Paylaş
Bodrum Havaalanı’ndaki TAV Primeclass lounge’unda pazar akşamları 17.00-21.00 arasında happy hour eğlencesi başladı.
Neden pazarları? Çünkü hafta sonu kaçamağı için de gitseniz, yaz tatili için de gitseniz dönüşler genelde pazar gününe denk getiriliyor. İnsanlar “Bodrum’dan ayrılmanın hüznü”nü daha az yaşasın istiyorlarmış.
Lounge’daki ikramların yanı sıra DJ’ler müzik yapıyor, tatilciler uçağa binip evlerine dönmeden son bir sosyalleşme yaşıyor. DJ’ler de her ay değişecek. Bu ay DJ Tankut kabin başında.
Bence güzel fikir. Ama daha da güzeli, bu eğlenceye ünlü sanatçılarının eserlerinin eşlik etmesi. Mesela önümüzdeki 1 ay boyunca ressam Devrim Erbil’in yedi tablosu sergilenecek salonda. Sonra da başka başka sanatçıların...
Böylece yolculuk, yolculuk olmaktan çıkıyor, sanatın, gastronominin, dans ve müziğin birleştiği bir deneyime dönüşüyor.
Sırf bu happy hour’lar için bile havaalanına daha erken gitmek isteyecekler olacağına eminim.
Havaalanındaki bu eğlenceye lounge’dan faydalanma hakkı olan TAV Passport kart sahipleri, anlaşmalı bankaların müşterileri ücretsiz, onun dışındaki diğer yolcular ücret mukabilinde katılabiliyor.
Yılın partisine hazır mıyız?
Kelebek’in perşembe akşamı vereceği yaz partisine iki gün kaldı, haftalardır yaptığımız hazırlıklar artık son aşamada. Pantene’in sponsorluğunda, Mandarin Oriental Bosphorus ev sahipliğinde gerçekleşecek gece için hepimiz çok heyecanlıyız.
Partinin hashtag’i #kelebekyazı.
Sahne ve ekranların en sevilen isimlerinin, cemiyet hayatının bilinen yüzlerinin katılacağı gecede her şeyin muhteşem olması için tüm ayrıntılar düşünüldü.
Bir tık spoiler vermem gerekirse sahnede Su Soley ve Buray, DJ setinin başındaysa Doğuş Çabakçor olacak.

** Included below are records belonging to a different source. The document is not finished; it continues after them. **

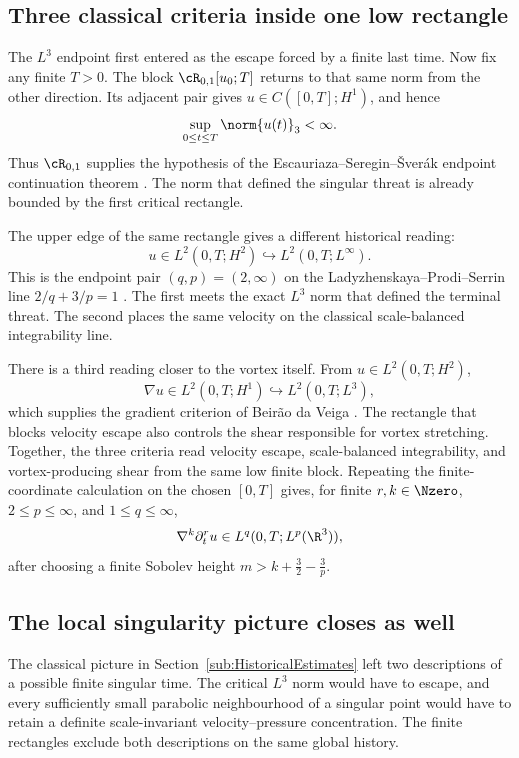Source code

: \subsection{Three classical criteria inside one low rectangle}\label{sub:ClassicalCriteriaInsideFiniteRectangles}

The \(L^3\) endpoint first entered as the escape forced by a finite last time.  Now fix
any finite \(T>0\).  The block \(\cR_{0,1}[u_0;T]\) returns to that same norm from the
other direction.  Its adjacent pair gives \(u\in C([0,T];H^1)\), and hence
\[
  \sup_{0\leq t\leq T}\norm{u(t)}_3<\infty.
\]
Thus \(\cR_{0,1}\) supplies the hypothesis of the Escauriaza--Seregin--\v{S}ver\'ak endpoint continuation theorem \parencite{EscauriazaSereginSverak2003}.
The norm that defined the singular threat is already bounded by the first critical rectangle.

The upper edge of the same rectangle gives a different historical reading:
\[
  u\in L^2(0,T;H^2)
  \hookrightarrow L^2(0,T;L^\infty).
\]
This is the endpoint pair \((q,p)=(2,\infty)\) on the Ladyzhenskaya--Prodi--Serrin line \(2/q+3/p=1\) \parencite{Prodi1959,Serrin1962,Serrin1963,Ladyzhenskaya1967}.
The first meets the exact \(L^3\) norm that defined the terminal threat.  The second
places the same velocity on the classical scale-balanced integrability line.

There is a third reading closer to the vortex itself.  From
\(u\in L^2(0,T;H^2)\),
\[
  \nabla u\in L^2(0,T;H^1)
  \hookrightarrow L^2(0,T;L^3),
\]
which supplies the gradient criterion of Beir\~ao da Veiga
\parencite{BeiraoDaVeiga1995}.  The rectangle that blocks velocity escape also
controls the shear responsible for vortex stretching.  Together, the three criteria
read velocity escape, scale-balanced integrability, and vortex-producing shear from the
same low finite block.  Repeating the finite-coordinate calculation on the chosen
\([0,T]\) gives, for finite \(r,k\in\Nzero\), \(2\leq p\leq\infty\), and
\(1\leq q\leq\infty\),
\[
  \nabla^k\partial_t^ru\in L^q(0,T;L^p(\R^3)),
\]
after choosing a finite Sobolev height
\(m>k+\tfrac32-\tfrac3p\).

\subsection{The local singularity picture closes as well}\label{sub:TheLocalSingularityPictureCloses}

The classical picture in Section~\ref{sub:HistoricalEstimates} left two descriptions of a possible finite singular time.
The critical \(L^3\) norm would have to escape, and every sufficiently small parabolic neighbourhood of a singular point would have to retain a definite scale-invariant velocity--pressure concentration.
The finite rectangles exclude both descriptions on the same global history.

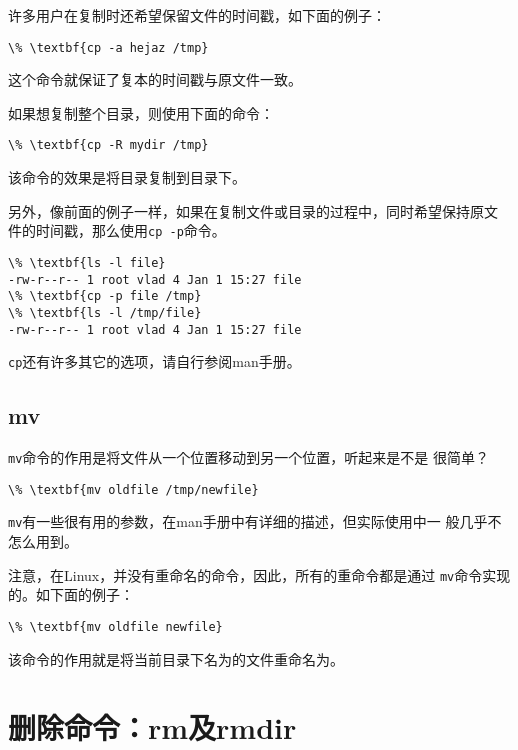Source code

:许多用户在复制时还希望保留文件的时间戳，如下面的例子：
\begin{Verbatim}[frame=single, commandchars=\\\{\}]
\% \textbf{cp -a hejaz /tmp}
\end{Verbatim}
这个命令就保证了复本的时间戳与原文件一致。

如果想复制整个目录，则使用下面的命令：
\begin{Verbatim}[frame=single, commandchars=\\\{\}]
\% \textbf{cp -R mydir /tmp}
\end{Verbatim}
该命令的效果是将目录复制到目录下。

另外，像前面的例子一样，如果在复制文件或目录的过程中，同时希望保持原文
件的时间戳，那么使用\texttt{cp -p}命令。
\begin{Verbatim}[frame=single, commandchars=\\\{\}]
\% \textbf{ls -l file}
-rw-r--r-- 1 root vlad 4 Jan 1 15:27 file
\% \textbf{cp -p file /tmp}
\% \textbf{ls -l /tmp/file}
-rw-r--r-- 1 root vlad 4 Jan 1 15:27 file
\end{Verbatim}

\texttt{cp}还有许多其它的选项，请自行参阅man手册。

\subsection{mv}
\label{sec:handlingFilesAndDirectories:copyAndMove:mv}
\texttt{mv}命令的作用是将文件从一个位置移动到另一个位置，听起来是不是
很简单？
\begin{Verbatim}[frame=single, commandchars=\\\{\}]
\% \textbf{mv oldfile /tmp/newfile}
\end{Verbatim}

\texttt{mv}有一些很有用的参数，在man手册中有详细的描述，但实际使用中一
般几乎不怎么用到。

注意，在Linux，并没有重命名的命令，因此，所有的重命令都是通过
\texttt{mv}命令实现的。如下面的例子：
\begin{Verbatim}[frame=single, commandchars=\\\{\}]
\% \textbf{mv oldfile newfile}
\end{Verbatim}
该命令的作用就是将当前目录下名为的文件重命名为。

\section{删除命令：rm及rmdir}
\label{sec:handlingFilesAndDirectories:deletion}

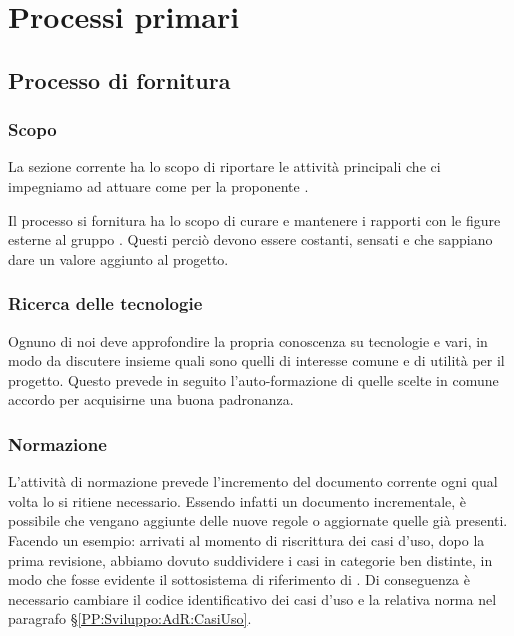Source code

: \section{Processi primari}\label{ProcessiPrimari}

    \subsection{Processo di fornitura}\label{PP:Fornitura}	%

        \subsubsection{Scopo}\label{PP:Fornitura:Scopo}
		La sezione corrente ha lo scopo di riportare le attività principali che ci impegniamo ad attuare come  per la proponente \II. \par
        Il processo si fornitura ha lo scopo di curare e mantenere i rapporti con le figure esterne al gruppo \gruppo. Questi perciò devono essere costanti, sensati e che sappiano dare un valore aggiunto al progetto.

		\subsubsection{Ricerca delle tecnologie}
		Ognuno di noi deve approfondire la propria conoscenza su tecnologie e  vari, in modo da discutere insieme quali sono quelli di interesse comune e di utilità per il progetto. Questo prevede in seguito l'auto-formazione di quelle scelte in comune accordo per acquisirne una buona padronanza.

		\subsubsection{Normazione}\label{Normazione}
		L'attività di normazione prevede l'incremento del documento corrente ogni qual volta lo si ritiene necessario.
		Essendo infatti un documento incrementale, è possibile che vengano aggiunte delle nuove regole o aggiornate quelle già presenti.
		Facendo un esempio: arrivati al momento di riscrittura dei casi d'uso, dopo la prima revisione, abbiamo dovuto suddividere i casi in categorie ben distinte, in modo che fosse evidente il sottosistema di riferimento di \progetto.
		Di conseguenza è necessario cambiare il codice identificativo dei casi d'uso e la relativa norma nel paragrafo \S\ref{PP:Sviluppo:AdR:CasiUso}.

Hadi artık perşembe olsun!
AFAD’ın uyarı mesajı
Pazar öğle bir restoranda oturuyoruz. Bütün telefonlar aynı anda tuhaf tuhaf ötmeye başladı. Bilimkurgu filmi gibiydi, ne olduğumuzu şaşırdık.
Meğer AFAD’ın meteoroloji uyarısıymış.
Taşkın, sel, heyelan gibi acil durumlarda vatandaşları 112 çağrı merkezine yönlendiriyordu mesaj.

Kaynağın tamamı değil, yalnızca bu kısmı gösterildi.